Page MenuHomePhabricator

The fulltext search engine should rank items with human edits higher than bot edits
Open, Needs TriagePublic

Description

Wikicite created many Wikidata items and that's great but sometimes that makes searching hard. If I type "heart rhythm" in the newly proposed search engine it doesn't manage to list the correct item at the top.
There are similar concerns for other bot created articles in geology, musical songs and films.

I think a good solution would be to store the amount of human edits that each item gets as a variable that's meaningful for the search ranking.
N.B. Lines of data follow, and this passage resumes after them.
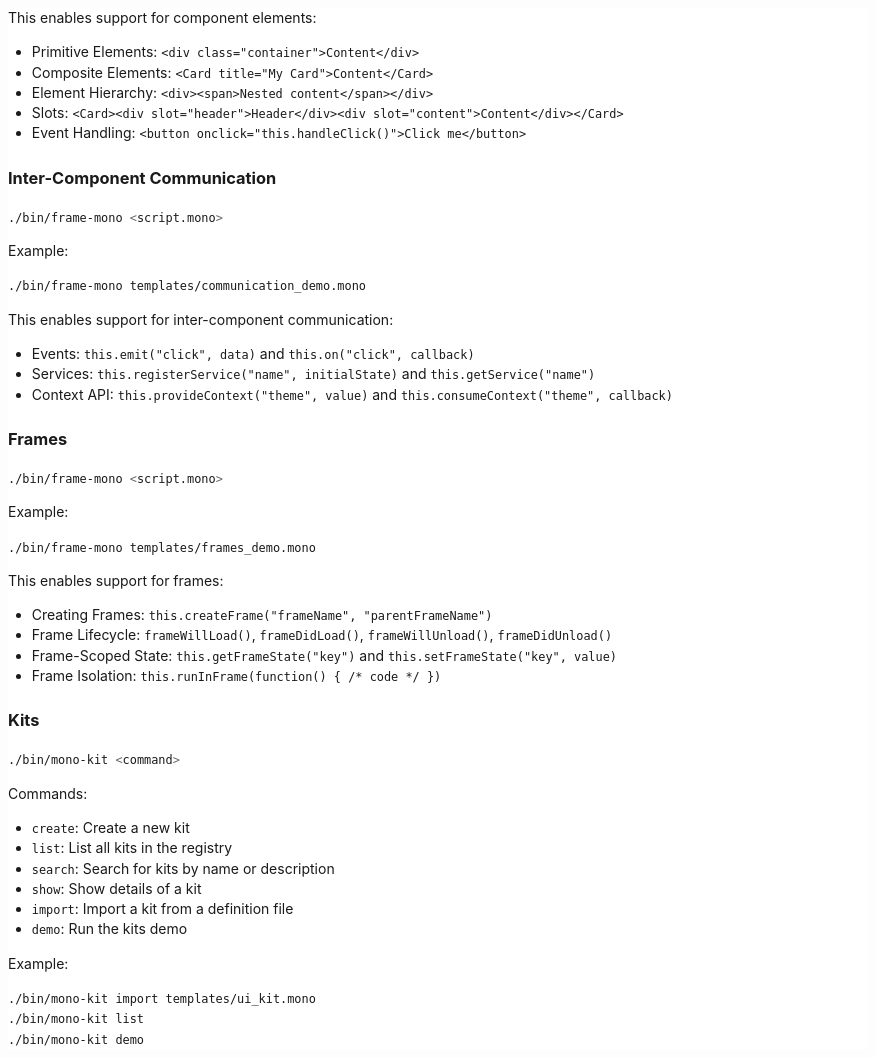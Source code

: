 This enables support for component elements:
- Primitive Elements: `<div class="container">Content</div>`
- Composite Elements: `<Card title="My Card">Content</Card>`
- Element Hierarchy: `<div><span>Nested content</span></div>`
- Slots: `<Card><div slot="header">Header</div><div slot="content">Content</div></Card>`
- Event Handling: `<button onclick="this.handleClick()">Click me</button>`

### Inter-Component Communication

```bash
./bin/frame-mono <script.mono>
```

Example:
```bash
./bin/frame-mono templates/communication_demo.mono
```

This enables support for inter-component communication:
- Events: `this.emit("click", data)` and `this.on("click", callback)`
- Services: `this.registerService("name", initialState)` and `this.getService("name")`
- Context API: `this.provideContext("theme", value)` and `this.consumeContext("theme", callback)`

### Frames

```bash
./bin/frame-mono <script.mono>
```

Example:
```bash
./bin/frame-mono templates/frames_demo.mono
```

This enables support for frames:
- Creating Frames: `this.createFrame("frameName", "parentFrameName")`
- Frame Lifecycle: `frameWillLoad()`, `frameDidLoad()`, `frameWillUnload()`, `frameDidUnload()`
- Frame-Scoped State: `this.getFrameState("key")` and `this.setFrameState("key", value)`
- Frame Isolation: `this.runInFrame(function() { /* code */ })`

### Kits

```bash
./bin/mono-kit <command>
```

Commands:
- `create`: Create a new kit
- `list`: List all kits in the registry
- `search`: Search for kits by name or description
- `show`: Show details of a kit
- `import`: Import a kit from a definition file
- `demo`: Run the kits demo

Example:
```bash
./bin/mono-kit import templates/ui_kit.mono
./bin/mono-kit list
./bin/mono-kit demo
```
Items about scientific articles that don't have any human edit should be downranked as a result.

Event Timeline

Restricted Application added a subscriber: Aklapper. · View Herald TranscriptDec 19 2017, 1:45 PM

I personally don't think this is a good approach, we should just make the scientific article rank lower for a bit as a start.

It's definitely possible to deboost them (at least those the same way we do for disambig pages (maybe not the same value, we can tweak it). I am not sure what process should be here - @Lydia_Pintscher maybe you have an idea? Should I put a note in project chat and if no objections just put it in the config?
Probably won't happen until January anyway - we're in "no deloys for holidays" zone, but we could roll out config change in January when everybody's back.
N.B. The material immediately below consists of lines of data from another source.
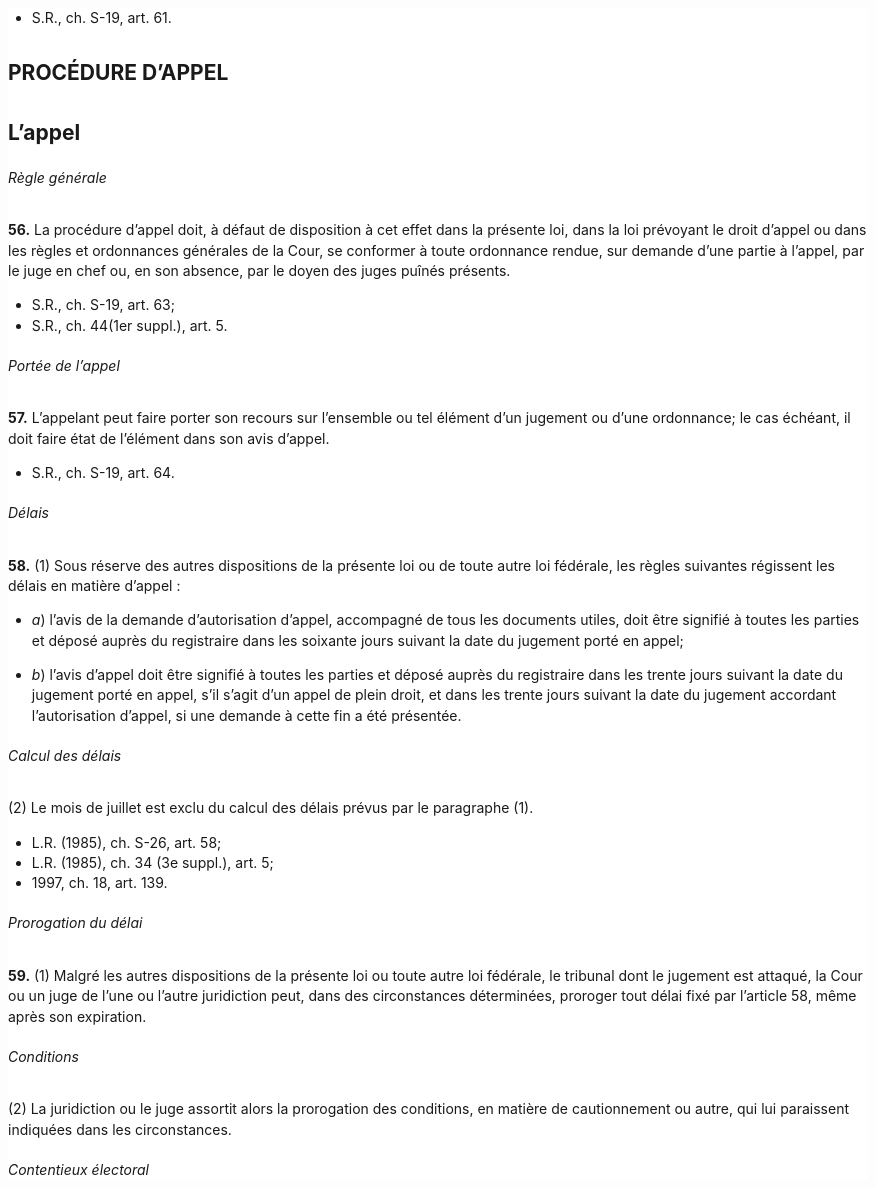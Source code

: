   * S.R., ch. S-19, art. 61.

## PROCÉDURE D’APPEL

## L’appel

###### Règle générale

**56.** La procédure d’appel doit, à défaut de disposition à cet effet dans la présente loi, dans la loi prévoyant le droit d’appel ou dans les règles et ordonnances générales de la Cour, se conformer à toute ordonnance rendue, sur demande d’une partie à l’appel, par le juge en chef ou, en son absence, par le doyen des juges puînés présents.

  * S.R., ch. S-19, art. 63;
  * S.R., ch. 44(1er suppl.), art. 5.

###### Portée de l’appel

**57.** L’appelant peut faire porter son recours sur l’ensemble ou tel élément d’un jugement ou d’une ordonnance; le cas échéant, il doit faire état de l’élément dans son avis d’appel.

  * S.R., ch. S-19, art. 64.

###### Délais

**58.** (1) Sous réserve des autres dispositions de la présente loi ou de toute autre loi fédérale, les règles suivantes régissent les délais en matière d’appel :

  * _a_) l’avis de la demande d’autorisation d’appel, accompagné de tous les documents utiles, doit être signifié à toutes les parties et déposé auprès du registraire dans les soixante jours suivant la date du jugement porté en appel;

  * _b_) l’avis d’appel doit être signifié à toutes les parties et déposé auprès du registraire dans les trente jours suivant la date du jugement porté en appel, s’il s’agit d’un appel de plein droit, et dans les trente jours suivant la date du jugement accordant l’autorisation d’appel, si une demande à cette fin a été présentée.

###### Calcul des délais

(2) Le mois de juillet est exclu du calcul des délais prévus par le paragraphe (1).

  * L.R. (1985), ch. S-26, art. 58;
  * L.R. (1985), ch. 34 (3e suppl.), art. 5;
  * 1997, ch. 18, art. 139.

###### Prorogation du délai

**59.** (1) Malgré les autres dispositions de la présente loi ou toute autre loi fédérale, le tribunal dont le jugement est attaqué, la Cour ou un juge de l’une ou l’autre juridiction peut, dans des circonstances déterminées, proroger tout délai fixé par l’article 58, même après son expiration.

###### Conditions

(2) La juridiction ou le juge assortit alors la prorogation des conditions, en matière de cautionnement ou autre, qui lui paraissent indiquées dans les circonstances.

###### Contentieux électoral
Yeah that seems like a good way forward.

Scientific articles are one class of entities where this problem exists and given that they have more words in the title and we have >10 million of them they are the most important. In the past with the old search I however remember similar issues with songs and geonames derived geographic items as well.
If we would import those 2 million German companies, they would likely also produce a lot of hits.

I'm okay, with fixing it by deranking scientific articles specifically but I would expect that even if we derank any class of entries that are problematic at the moment sooner or later we will add a new big dataset by bot that brings up search results that would be better to not outrank human created items.